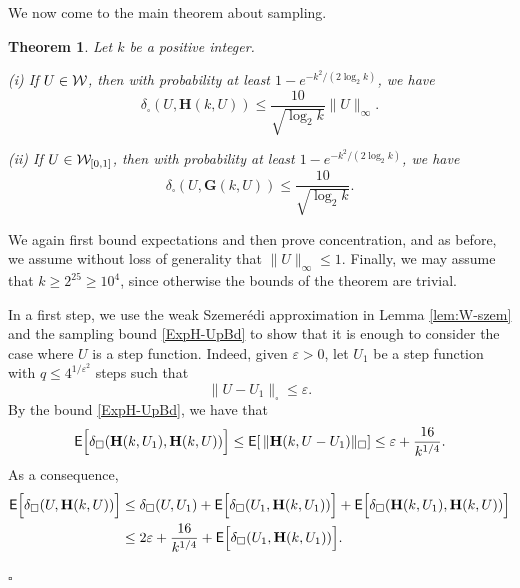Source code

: \documentclass[12pt]{article}
\newtheorem{theorem}{Theorem}[section]
\numberwithin{equation}{section}
\newenvironment{proof}{\medskip\noindent{\bf Proof.
}}{\hfill$\square$\medskip}
\def\eps{\varepsilon}
\def\E{{\sf E}}
\def\bG{{\mathbf G}}
\def\bH{{\mathbf H}}
\def\WWz{{\WW_{[0,1]}}}
\begin{document}
We now come to the main theorem about sampling.

\begin{theorem}\label{thm:sample2}
Let $k$ be a positive integer.

\smallskip

{\rm (i)} If  $U\in\WW$, then with probability at least
$1-e^{-k^2/(2\log_2 k)}$, we have
\[
\delta_\square(U, \bH(k,U))
\leq \frac{10}{\sqrt{\log_2 k}}\|U\|_\infty.
\]

\smallskip

{\rm (ii)} If  $U\in\WWz$, then with probability at least
$1-e^{-k^2/(2\log_2 k)}$, we have
\[
\delta_\square(U, \bG(k,U))
\leq \frac{10}{\sqrt{\log_2 k}}.
\]
\end{theorem}

\begin{proof}
We again first bound expectations and then prove concentration, and
as before, we assume without loss of generality that
$\|U\|_\infty\leq 1$. Finally, we may assume that $k\geq 2^{25}\geq
10^4$, since otherwise the bounds of the theorem are trivial.

{In a first step, we use the weak Szemer\'edi approximation in Lemma
\ref{lem:W-szem} and the sampling bound \eqref{ExpH-UpBd} to show
that it is enough to consider the case where $U$ is a step function.
Indeed, given $\eps>0$, let $U_1$ be a step function  with $q\leq
4^{1/\eps^{2}}$ steps such that
\begin{equation}\label{U-U1}
\|U-U_1\|_\square \leq \eps.
\end{equation}
By the bound \eqref{ExpH-UpBd},
we have that
\[
\E\Bigl[\delta_\square(\bH(k,U_1), \bH(k, U))\Bigr]
\leq \E[\,\|\bH(k,U-U_1)\|_\square]\leq\eps
+\frac{16}{k^{1/4}}.
\]
As a consequence,
\begin{equation}
\label{step-reduction}
\begin{aligned}
\E\Bigl[\delta_\square(U, \bH(k,U))\Bigr]
&\leq \delta_\square(U, U_1) +
\E\Bigl[\delta_\square(U_1, \bH(k,U_1))\Bigr]
+\E\Bigl[ \delta_\square(\bH(k,U_1), \bH(k,U))\Bigr]
\\
&\leq
2\eps+\frac{16}{k^{1/4}}+\E\Bigl[\delta_\square(U_1, \bH(k,U_1))\Bigr].
\end{aligned}
\end{equation}

}
\end{proof}
\end{document}
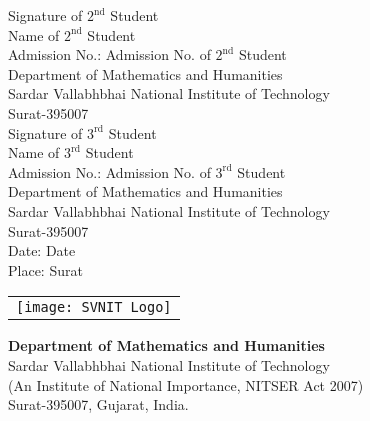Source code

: \documentclass[11pt,a4paper]{report}
\begin{document}
{\color{red} Signature of $2^{\text{nd}}$ Student} \\
{\color{red} Name of $2^{\text{nd}}$ Student} \\
Admission No.: {\color{red} Admission No. of $2^{\text{nd}}$ Student} \\
Department of Mathematics and Humanities \\
Sardar Vallabhbhai National Institute of Technology \\
Surat-395007 \\[1\baselineskip]

{\color{red} Signature of $3^{\text{rd}}$ Student} \\
{\color{red} Name of $3^{\text{rd}}$ Student} \\
Admission No.: {\color{red} Admission No. of $3^{\text{rd}}$ Student} \\
Department of Mathematics and Humanities \\
Sardar Vallabhbhai National Institute of Technology \\
Surat-395007 \\[1\baselineskip]

Date: {\color{red} Date} \\
Place: Surat


\newpage

\begin{minipage}{0.3\linewidth}
\begin{tabular}{r}
\texttt{[image: SVNIT Logo]}
\end{tabular}
\end{minipage}
\begin{minipage}{0.7\linewidth}
\begin{center}
\begin{large}
\textbf{Department of Mathematics and Humanities} \\
Sardar Vallabhbhai National Institute of Technology \\
(An Institute of National Importance, NITSER Act 2007) \\
Surat-395007, Gujarat, India.
\end{large}
\end{center}
\end{minipage}

\begin{center}
\hrulefill \\
\vspace*{-0.5cm}

\hrulefill
\end{center}
\end{document}
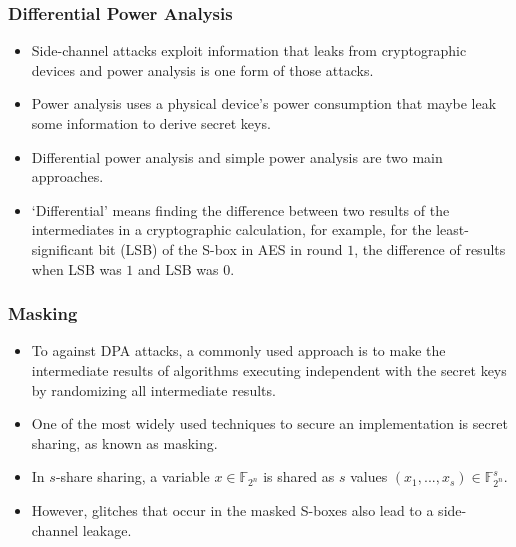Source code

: \documentclass[
    aspectratio=169,                   %
]{beamer}
\newcommand{\F}{\mathbb{F}}
\begin{document}
    \begin{frame}
        \frametitle{Differential Power Analysis}
        \begin{itemize}
            \item Side-channel attacks exploit information that leaks from cryptographic devices 
            and power analysis is one form of those attacks.
            \item Power analysis uses a physical device's power consumption that maybe leak some information to derive secret keys.
            \item Differential power analysis and simple power analysis are two main approaches.
            \item `Differential' means finding the difference between two results of the intermediates in a cryptographic calculation, 
            for example, for the least-significant bit (LSB) of the S-box in AES in round $ 1 $, the difference 
            of results when LSB was $ 1 $ and LSB was $ 0 $. 
        \end{itemize}

    \end{frame}

    \begin{frame}
        \frametitle{Masking}
        \begin{itemize}
            \item To against DPA attacks, a commonly used approach is to make the intermediate results of algorithms executing independent with the secret keys by randomizing all intermediate results.
            \item One of the most widely used techniques to secure an implementation is secret sharing, 
            as known as masking.
            \item In $ s $-share sharing, a variable $ x\in\F_{2^n} $ is shared as $ s $ values 
            $ \left( x_1,...,x_s \right)\in\F_{2^n}^s $.
            \item However, glitches that occur in the masked S-boxes also lead to a side-channel leakage.  
        \end{itemize}
    \end{frame}
\end{document}

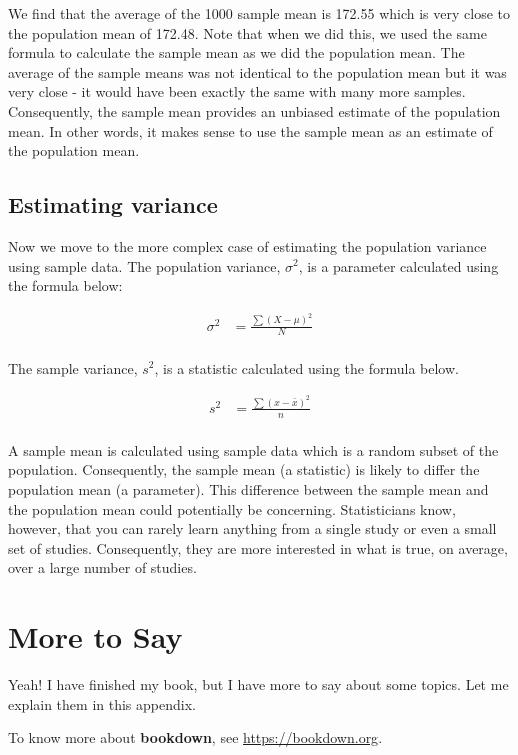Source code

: \documentclass[
]{krantz}
\begin{document}
We find that the average of the 1000 sample mean is 172.55 which is very close to the population mean of 172.48. Note that when we did this, we used the same formula to calculate the sample mean as we did the population mean. The average of the sample means was not identical to the population mean but it was very close - it would have been exactly the same with many more samples. Consequently, the sample mean provides an unbiased estimate of the population mean. In other words, it makes sense to use the sample mean as an estimate of the population mean.

\hypertarget{estimating-variance}{%
\section{Estimating variance}\label{estimating-variance}}

Now we move to the more complex case of estimating the population variance using sample data. The population variance, \(\sigma^2\), is a parameter calculated using the formula below:

\[
\begin{aligned} 
\sigma^2 &= \frac{\sum{(X - \mu)^2}}{N}\\
\end{aligned} 
\]

The sample variance, \(s^2\), is a statistic calculated using the formula below.

\[
\begin{aligned} 
s^2 &= \frac{\sum{(x - \bar{x})^2}}{n}\\
\end{aligned} 
\]

A sample mean is calculated using sample data which is a random subset of the population. Consequently, the sample mean (a statistic) is likely to differ the population mean (a parameter). This difference between the sample mean and the population mean could potentially be concerning. Statisticians know, however, that you can rarely learn anything from a single study or even a small set of studies. Consequently, they are more interested in what is true, on average, over a large number of studies.

\cleardoublepage

\hypertarget{appendix-appendix}{%
\appendix {}}


\hypertarget{more-to-say}{%
\chapter{More to Say}\label{more-to-say}}

Yeah! I have finished my book, but I have more to say about some topics. Let me explain them in this appendix.

To know more about \textbf{bookdown}, see \url{https://bookdown.org}.

  

\backmatter
\printindex
\end{document}
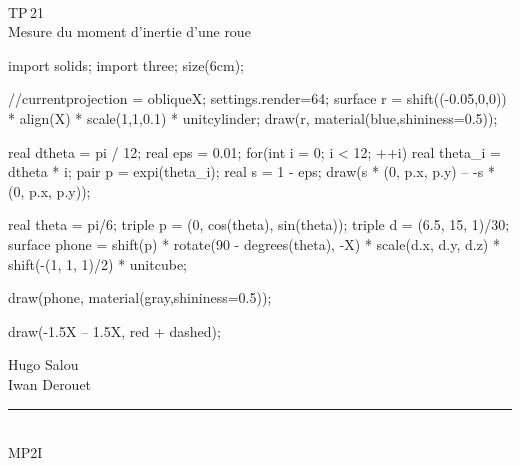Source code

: \documentclass[a4paper]{report}
\begin{document}
	\begin{titlepage}
		\begin{center}
			~\\
			\vspace{4cm}
			{\Large \sc TP\,21}\\
			\vspace{1cm}
			{\HUGE \cursive Mesure du moment d'inertie d'une roue}\\
			\vfill
			\begin{adjustbox}{center}
				\begin{asy}
					import solids;
					import three;
					size(6cm);

					//currentprojection = obliqueX;
					settings.render=64;
					surface r = shift((-0.05,0,0)) * align(X) * scale(1,1,0.1) * unitcylinder;
					draw(r, material(blue,shininess=0.5));

					real dtheta = pi / 12;
					real eps = 0.01;
					for(int i = 0; i < 12; ++i) {
						real theta_i = dtheta * i;
						pair p = expi(theta_i);
						real s = 1 - eps;
						draw(s * (0, p.x, p.y) -- -s * (0, p.x, p.y));
					}

					real theta = pi/6;
					triple p = (0, cos(theta), sin(theta));
					triple d = (6.5, 15, 1)/30;
					surface phone = shift(p) * rotate(90 - degrees(theta), -X) * scale(d.x, d.y, d.z) * shift(-(1, 1, 1)/2) * unitcube;

					draw(phone, material(gray,shininess=0.5));

					draw(-1.5X -- 1.5X, red + dashed);
				\end{asy}
			\end{adjustbox}
			\vfill
			{Hugo {\sc Salou}\\Iwan {\sc Derouet}}\\
			\vspace{1.5mm}
			\rule{4cm}{0.4pt}\\
			\vspace{3.5mm}
			MP2I\\
		\end{center}
	\end{titlepage}
\end{document}

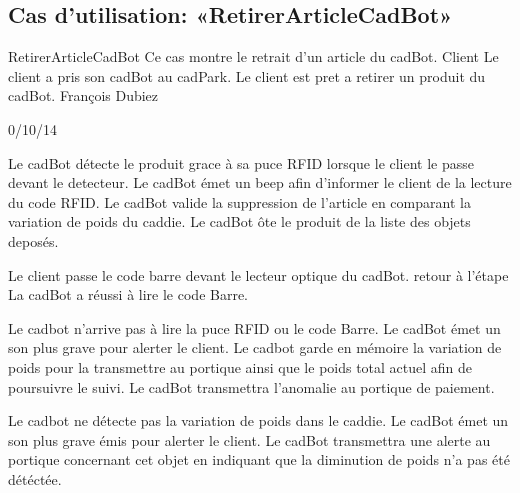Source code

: \subsection{Cas d'utilisation: «RetirerArticleCadBot» }

\startCU
\nom RetirerArticleCadBot
\but Ce cas montre le retrait d'un article du cadBot.
\acteur Client
\precondition Le client a pris son cadBot au cadPark.
\declenchement Le client est pret a retirer un produit du cadBot.
\auteur François Dubiez
\date 30/10/14

\nominal %
\startnominal
\etape[RAC:SA1] Le cadBot détecte le produit grace à sa puce RFID lorsque le client le passe devant le detecteur. 
 Le cadBot émet un beep afin d'informer le client de la lecture du code RFID.
\etape[RAC:SA3] Le cadBot valide la suppression de l'article en comparant la variation de poids du caddie.
\stopnominal
\postcondition Le cadBot ôte le produit de la liste des objets deposés.

\alternatifs %
\startalternatif[RAC:SA1] %
  \etape Le client passe le code barre devant le lecteur optique du cadBot.
  \etape retour à l'étape 
\stopcondition
\postcondition La cadBot a réussi à lire le code Barre.
\stopalternatif

\startalternatif[RAC:SA1]
   \etape Le cadbot n'arrive pas à lire la puce RFID ou le code Barre.
   \etape Le cadBot émet un son plus grave pour alerter le client.
   \etape Le cadbot garde en mémoire la variation de poids pour la transmettre au portique ainsi que le poids total actuel afin de poursuivre le suivi.
\stopcondition
\postcondition Le cadBot transmettra l'anomalie au portique de paiement.
\stopalternatif


\startalternatif[RAC:SA3]
   \etape Le cadbot ne détecte pas la variation de poids dans le caddie.
   \etape Le cadBot émet un son plus grave émis pour alerter le client.
\stopcondition
\postcondition Le cadBot transmettra une alerte au portique concernant cet objet en indiquant que la diminution de poids n'a pas été détéctée.
\stopalternatif

\stopCU
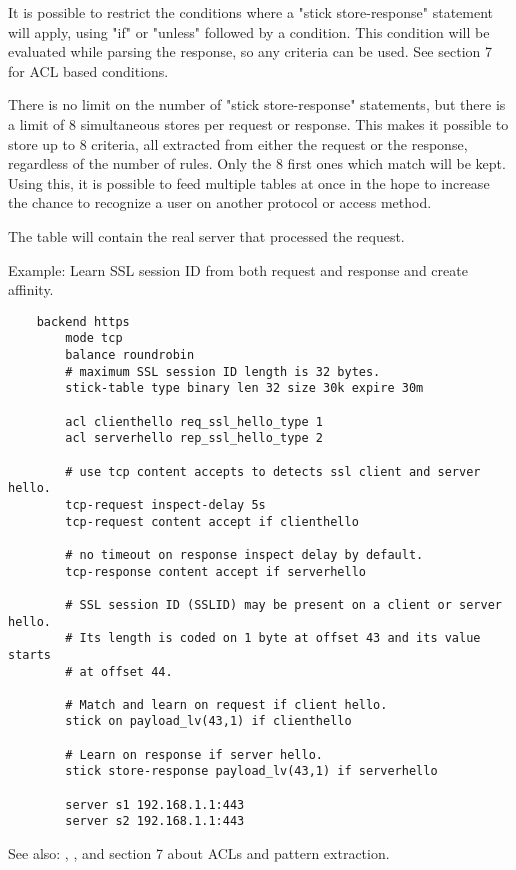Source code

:   It is possible to restrict the conditions where a "stick store-response"
  statement will apply, using "if" or "unless" followed by a condition. This
  condition will be evaluated while parsing the response, so any criteria can
  be used. See section 7 for ACL based conditions.

  There is no limit on the number of "stick store-response" statements, but
  there is a limit of 8 simultaneous stores per request or response. This
  makes it possible to store up to 8 criteria, all extracted from either the
  request or the response, regardless of the number of rules. Only the 8 first
  ones which match will be kept. Using this, it is possible to feed multiple
  tables at once in the hope to increase the chance to recognize a user on
  another protocol or access method.

  The table will contain the real server that processed the request.

  Example: Learn SSL session ID from both request and response and create affinity.
  \begin{verbatim}
    backend https
        mode tcp
        balance roundrobin
        # maximum SSL session ID length is 32 bytes.
        stick-table type binary len 32 size 30k expire 30m

        acl clienthello req_ssl_hello_type 1
        acl serverhello rep_ssl_hello_type 2

        # use tcp content accepts to detects ssl client and server hello.
        tcp-request inspect-delay 5s
        tcp-request content accept if clienthello

        # no timeout on response inspect delay by default.
        tcp-response content accept if serverhello

        # SSL session ID (SSLID) may be present on a client or server hello.
        # Its length is coded on 1 byte at offset 43 and its value starts
        # at offset 44.

        # Match and learn on request if client hello.
        stick on payload_lv(43,1) if clienthello

        # Learn on response if server hello.
        stick store-response payload_lv(43,1) if serverhello

        server s1 192.168.1.1:443
        server s2 192.168.1.1:443
  \end{verbatim}

  See also: , , and section 7 about ACLs and pattern
             extraction.


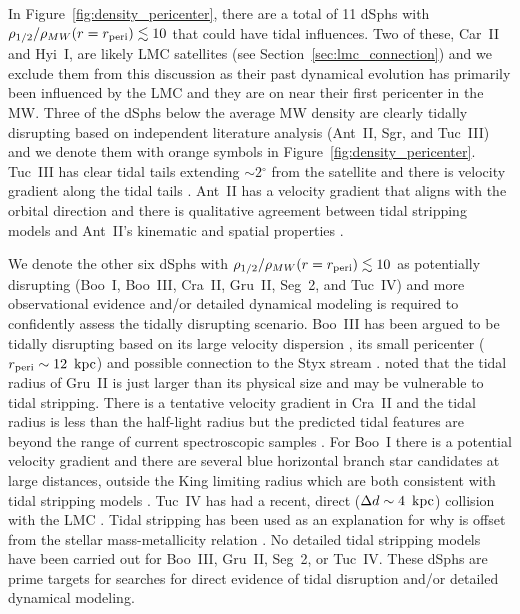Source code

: \documentclass[twocolumn]{aastex63}
\newcommand{\degree}{\ensuremath{{}^{\circ}}\xspace}
\begin{document}
In Figure~\ref{fig:density_pericenter}, there are a total of 11 dSphs with $\rho_{1/2}/\rho_{MW}(r=r_{\rm peri}) \lesssim 10$ that could have tidal influences. Two of these, Car~II and Hyi~I,  are likely LMC satellites (see Section~\ref{sec:lmc_connection})  and we exclude them from this discussion as their past dynamical evolution has primarily been influenced  by the LMC and they are on near their  first pericenter in the MW.
Three of the dSphs below the average MW density are clearly tidally disrupting based on independent literature analysis  (Ant~II, Sgr, and Tuc~III) and we  denote them with orange symbols in  Figure~\ref{fig:density_pericenter}.
Tuc~III has clear tidal tails extending $\sim2\degree$ from the satellite  \citep{DrlicaWagner2015ApJ...813..109D, Shipp2018ApJ...862..114S} and there is  velocity gradient along the tidal tails \citep{Li2018ApJ...866...22L}. 
Ant~II has a velocity gradient that aligns with the orbital direction  and there is qualitative agreement between tidal stripping models and Ant~II's kinematic and spatial properties  \citep{Ji2021ApJ...921...32J, Vivas2022ApJ...926...78V}. 


We denote the other six dSphs with $\rho_{1/2}/\rho_{MW}(r=r_{\rm peri}) \lesssim 10$ as potentially disrupting (Boo~I, Boo~III, Cra~II, Gru~II, Seg~2, and Tuc~IV) and   more observational evidence and/or detailed dynamical modeling is required to confidently assess the tidally disrupting scenario. 
Boo~III has been argued to be tidally disrupting based on its large velocity dispersion \citep{Carlin2009ApJ...702L...9C}, its small pericenter ($r_{\rm peri} \sim 12 ~\kpc$)  and possible connection to the Styx stream \citep{Carlin2018ApJ...865....7C}.
\citet{Simon2020ApJ...892..137S} noted that the tidal radius of Gru~II is just larger than its physical size and may be vulnerable to tidal stripping. 
There is a tentative velocity gradient in Cra~II and  the tidal radius is less than the half-light radius but the predicted tidal features are beyond the range of current spectroscopic samples   \citep{Ji2021ApJ...921...32J}.
For Boo~I there is a potential velocity gradient \citep{Longeard2021arXiv210710849L} and there are several blue horizontal branch star candidates at large distances, outside the King limiting radius \citep{Filion2021ApJ...923..218F} which are both  consistent with tidal stripping models \citep{Longeard2021arXiv210710849L, Filion2021ApJ...923..218F}.
Tuc~IV  has had a recent, direct ($\Delta d \sim 4 ~\kpc$) collision with the LMC \citep{Simon2020ApJ...892..137S}. Tidal stripping has been used as an explanation for why  is offset from the stellar mass-metallicity relation  \citep{Kirby2013ApJ...770...16K}. 
No detailed tidal stripping models have been carried out for Boo~III,  Gru~II,  Seg~2, or Tuc~IV.
These dSphs are prime targets for searches for direct evidence of tidal disruption and/or detailed dynamical modeling.
\end{document}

### Work instructions
Identify each line in the records above containing the word "than"; copy those lines.

### The completed task
\citet{Simon2020ApJ...892..137S} noted that the tidal radius of Gru~II is just larger than its physical size and may be vulnerable to tidal stripping. 
There is a tentative velocity gradient in Cra~II and  the tidal radius is less than the half-light radius but the predicted tidal features are beyond the range of current spectroscopic samples   \citep{Ji2021ApJ...921...32J}.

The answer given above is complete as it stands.